**** Data provided
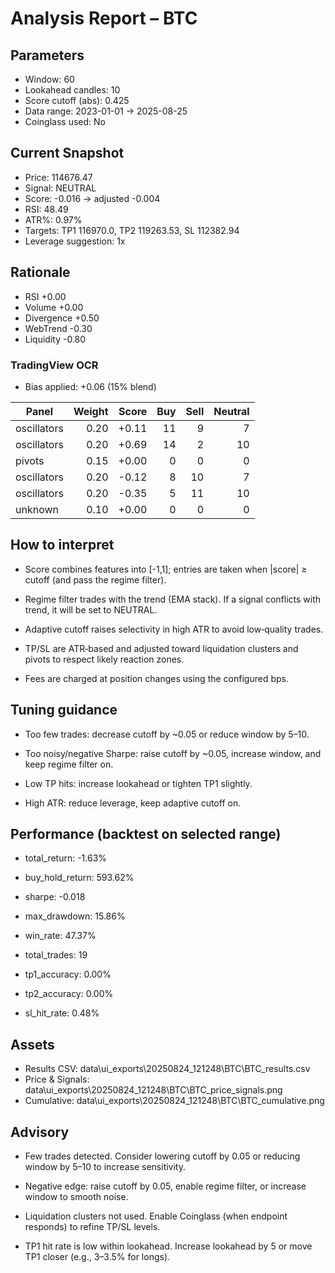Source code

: 
# Analysis Report – BTC

## Parameters
- Window: 60
- Lookahead candles: 10
- Score cutoff (abs): 0.425
- Data range: 2023-01-01 → 2025-08-25
- Coinglass used: No

## Current Snapshot
- Price: 114676.47
- Signal: NEUTRAL
- Score: -0.016 → adjusted -0.004
- RSI: 48.49
- ATR%: 0.97%
- Targets: TP1 116970.0, TP2 119263.53, SL 112382.94
- Leverage suggestion: 1x

## Rationale
- RSI +0.00
- Volume +0.00
- Divergence +0.50
- WebTrend -0.30
- Liquidity -0.80

### TradingView OCR

- Bias applied: +0.06 (15% blend)

| Panel | Weight | Score | Buy | Sell | Neutral |
|---|---:|---:|---:|---:|---:|
| oscillators | 0.20 | +0.11 | 11 | 9 | 7 |
| oscillators | 0.20 | +0.69 | 14 | 2 | 10 |
| pivots | 0.15 | +0.00 | 0 | 0 | 0 |
| oscillators | 0.20 | -0.12 | 8 | 10 | 7 |
| oscillators | 0.20 | -0.35 | 5 | 11 | 10 |
| unknown | 0.10 | +0.00 | 0 | 0 | 0 |

## How to interpret
- Score combines features into [-1,1]; entries are taken when |score| ≥ cutoff (and pass the regime filter).

- Regime filter trades with the trend (EMA stack). If a signal conflicts with trend, it will be set to NEUTRAL.

- Adaptive cutoff raises selectivity in high ATR to avoid low‑quality trades.

- TP/SL are ATR‑based and adjusted toward liquidation clusters and pivots to respect likely reaction zones.

- Fees are charged at position changes using the configured bps.

## Tuning guidance
- Too few trades: decrease cutoff by ~0.05 or reduce window by 5–10.

- Too noisy/negative Sharpe: raise cutoff by ~0.05, increase window, and keep regime filter on.

- Low TP hits: increase lookahead or tighten TP1 slightly.

- High ATR: reduce leverage, keep adaptive cutoff on.

## Performance (backtest on selected range)
- total_return: -1.63%
- buy_hold_return: 593.62%
- sharpe: -0.018
- max_drawdown: 15.86%
- win_rate: 47.37%
- total_trades: 19
- tp1_accuracy: 0.00%
- tp2_accuracy: 0.00%
- sl_hit_rate: 0.48%

## Assets
- Results CSV: data\ui_exports\20250824_121248\BTC\BTC_results.csv
- Price & Signals: data\ui_exports\20250824_121248\BTC\BTC_price_signals.png
- Cumulative: data\ui_exports\20250824_121248\BTC\BTC_cumulative.png

## Advisory
- Few trades detected. Consider lowering cutoff by 0.05 or reducing window by 5–10 to increase sensitivity.
- Negative edge: raise cutoff by 0.05, enable regime filter, or increase window to smooth noise.
- Liquidation clusters not used. Enable Coinglass (when endpoint responds) to refine TP/SL levels.
- TP1 hit rate is low within lookahead. Increase lookahead by 5 or move TP1 closer (e.g., 3–3.5% for longs).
********
▸ **What needs to be done**: Check each line of the entries above for the word "Coinglass". List the ones that have it.

▸ **Result for this task**:
- Coinglass used: No
- Liquidation clusters not used. Enable Coinglass (when endpoint responds) to refine TP/SL levels.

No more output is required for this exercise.